Supplied material —
====================
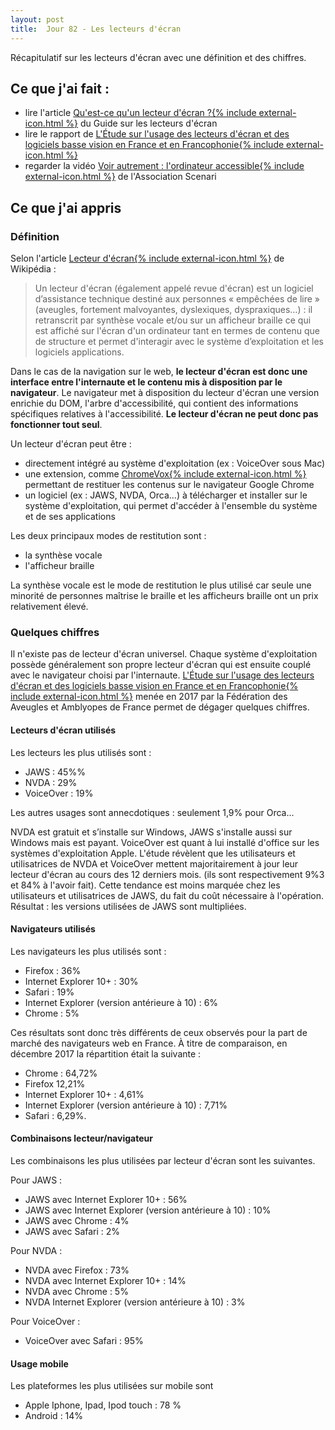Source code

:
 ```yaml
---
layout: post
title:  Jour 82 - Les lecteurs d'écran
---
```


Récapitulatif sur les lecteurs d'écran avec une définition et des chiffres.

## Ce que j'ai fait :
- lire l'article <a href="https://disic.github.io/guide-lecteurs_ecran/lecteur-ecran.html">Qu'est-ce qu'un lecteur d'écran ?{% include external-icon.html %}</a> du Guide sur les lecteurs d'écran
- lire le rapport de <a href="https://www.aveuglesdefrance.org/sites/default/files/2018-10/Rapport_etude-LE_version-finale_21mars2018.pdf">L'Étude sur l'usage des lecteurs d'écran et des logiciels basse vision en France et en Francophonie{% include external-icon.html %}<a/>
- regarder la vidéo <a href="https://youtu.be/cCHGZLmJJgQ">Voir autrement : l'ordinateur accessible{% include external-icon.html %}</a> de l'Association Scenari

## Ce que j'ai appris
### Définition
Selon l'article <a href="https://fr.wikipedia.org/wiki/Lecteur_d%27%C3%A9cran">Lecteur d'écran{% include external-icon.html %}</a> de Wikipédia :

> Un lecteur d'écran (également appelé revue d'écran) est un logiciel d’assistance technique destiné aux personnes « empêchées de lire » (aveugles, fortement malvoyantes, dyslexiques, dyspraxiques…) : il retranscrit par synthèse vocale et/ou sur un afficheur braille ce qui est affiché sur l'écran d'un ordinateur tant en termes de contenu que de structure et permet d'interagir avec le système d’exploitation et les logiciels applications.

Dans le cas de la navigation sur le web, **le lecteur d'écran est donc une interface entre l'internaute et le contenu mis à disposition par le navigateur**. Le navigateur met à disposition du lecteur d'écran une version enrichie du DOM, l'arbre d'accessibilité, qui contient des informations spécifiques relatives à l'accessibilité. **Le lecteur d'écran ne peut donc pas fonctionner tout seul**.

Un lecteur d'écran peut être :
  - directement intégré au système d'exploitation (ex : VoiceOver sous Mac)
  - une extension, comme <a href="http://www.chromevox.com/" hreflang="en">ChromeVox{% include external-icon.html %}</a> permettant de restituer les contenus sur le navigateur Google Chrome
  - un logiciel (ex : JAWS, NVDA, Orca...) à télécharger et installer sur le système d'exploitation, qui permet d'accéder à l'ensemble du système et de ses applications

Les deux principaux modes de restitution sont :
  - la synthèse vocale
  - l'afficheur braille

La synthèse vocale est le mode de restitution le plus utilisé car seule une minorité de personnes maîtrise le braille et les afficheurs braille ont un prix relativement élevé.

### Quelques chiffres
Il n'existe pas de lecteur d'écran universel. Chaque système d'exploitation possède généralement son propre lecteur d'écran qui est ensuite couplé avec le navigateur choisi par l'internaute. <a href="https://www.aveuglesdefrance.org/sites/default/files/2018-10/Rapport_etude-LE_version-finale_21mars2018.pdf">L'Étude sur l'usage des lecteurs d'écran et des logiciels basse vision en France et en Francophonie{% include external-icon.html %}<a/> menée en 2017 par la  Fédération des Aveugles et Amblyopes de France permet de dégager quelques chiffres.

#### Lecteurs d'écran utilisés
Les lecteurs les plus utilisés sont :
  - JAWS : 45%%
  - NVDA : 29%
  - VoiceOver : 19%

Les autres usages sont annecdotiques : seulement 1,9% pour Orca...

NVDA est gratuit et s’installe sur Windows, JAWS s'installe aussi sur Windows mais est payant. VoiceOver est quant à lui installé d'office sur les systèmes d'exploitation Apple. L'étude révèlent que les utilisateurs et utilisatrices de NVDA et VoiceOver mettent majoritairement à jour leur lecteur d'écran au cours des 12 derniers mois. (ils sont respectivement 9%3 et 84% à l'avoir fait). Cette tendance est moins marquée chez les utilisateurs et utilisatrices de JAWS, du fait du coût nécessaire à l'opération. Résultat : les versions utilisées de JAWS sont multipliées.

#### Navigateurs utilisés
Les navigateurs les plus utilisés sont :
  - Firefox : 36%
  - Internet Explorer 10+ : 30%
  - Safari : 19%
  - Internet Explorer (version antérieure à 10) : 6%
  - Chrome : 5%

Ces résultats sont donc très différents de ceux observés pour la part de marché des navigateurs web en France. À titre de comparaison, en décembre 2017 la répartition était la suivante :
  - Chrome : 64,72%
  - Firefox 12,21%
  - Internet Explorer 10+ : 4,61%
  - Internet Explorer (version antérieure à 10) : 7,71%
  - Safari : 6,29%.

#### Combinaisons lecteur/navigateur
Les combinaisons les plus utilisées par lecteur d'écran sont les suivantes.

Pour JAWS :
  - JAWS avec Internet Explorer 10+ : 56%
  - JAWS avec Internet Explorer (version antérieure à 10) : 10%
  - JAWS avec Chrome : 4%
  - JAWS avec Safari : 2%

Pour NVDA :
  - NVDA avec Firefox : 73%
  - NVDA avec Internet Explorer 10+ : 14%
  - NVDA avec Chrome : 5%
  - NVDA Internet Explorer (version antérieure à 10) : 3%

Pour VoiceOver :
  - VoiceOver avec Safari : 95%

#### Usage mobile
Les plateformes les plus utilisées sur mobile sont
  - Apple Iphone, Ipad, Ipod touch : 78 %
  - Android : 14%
====================
What to produce —
Everything from the line with "- lire l'article" through the line with "- directement intégré" should be written out exactly as it appears above, end lines included, and nothing outside that range.

Written response —
- lire l'article <a href="https://disic.github.io/guide-lecteurs_ecran/lecteur-ecran.html">Qu'est-ce qu'un lecteur d'écran ?{% include external-icon.html %}</a> du Guide sur les lecteurs d'écran
- lire le rapport de <a href="https://www.aveuglesdefrance.org/sites/default/files/2018-10/Rapport_etude-LE_version-finale_21mars2018.pdf">L'Étude sur l'usage des lecteurs d'écran et des logiciels basse vision en France et en Francophonie{% include external-icon.html %}<a/>
- regarder la vidéo <a href="https://youtu.be/cCHGZLmJJgQ">Voir autrement : l'ordinateur accessible{% include external-icon.html %}</a> de l'Association Scenari

## Ce que j'ai appris
### Définition
Selon l'article <a href="https://fr.wikipedia.org/wiki/Lecteur_d%27%C3%A9cran">Lecteur d'écran{% include external-icon.html %}</a> de Wikipédia :

> Un lecteur d'écran (également appelé revue d'écran) est un logiciel d’assistance technique destiné aux personnes « empêchées de lire » (aveugles, fortement malvoyantes, dyslexiques, dyspraxiques…) : il retranscrit par synthèse vocale et/ou sur un afficheur braille ce qui est affiché sur l'écran d'un ordinateur tant en termes de contenu que de structure et permet d'interagir avec le système d’exploitation et les logiciels applications.

Dans le cas de la navigation sur le web, **le lecteur d'écran est donc une interface entre l'internaute et le contenu mis à disposition par le navigateur**. Le navigateur met à disposition du lecteur d'écran une version enrichie du DOM, l'arbre d'accessibilité, qui contient des informations spécifiques relatives à l'accessibilité. **Le lecteur d'écran ne peut donc pas fonctionner tout seul**.

Un lecteur d'écran peut être :
  - directement intégré au système d'exploitation (ex : VoiceOver sous Mac)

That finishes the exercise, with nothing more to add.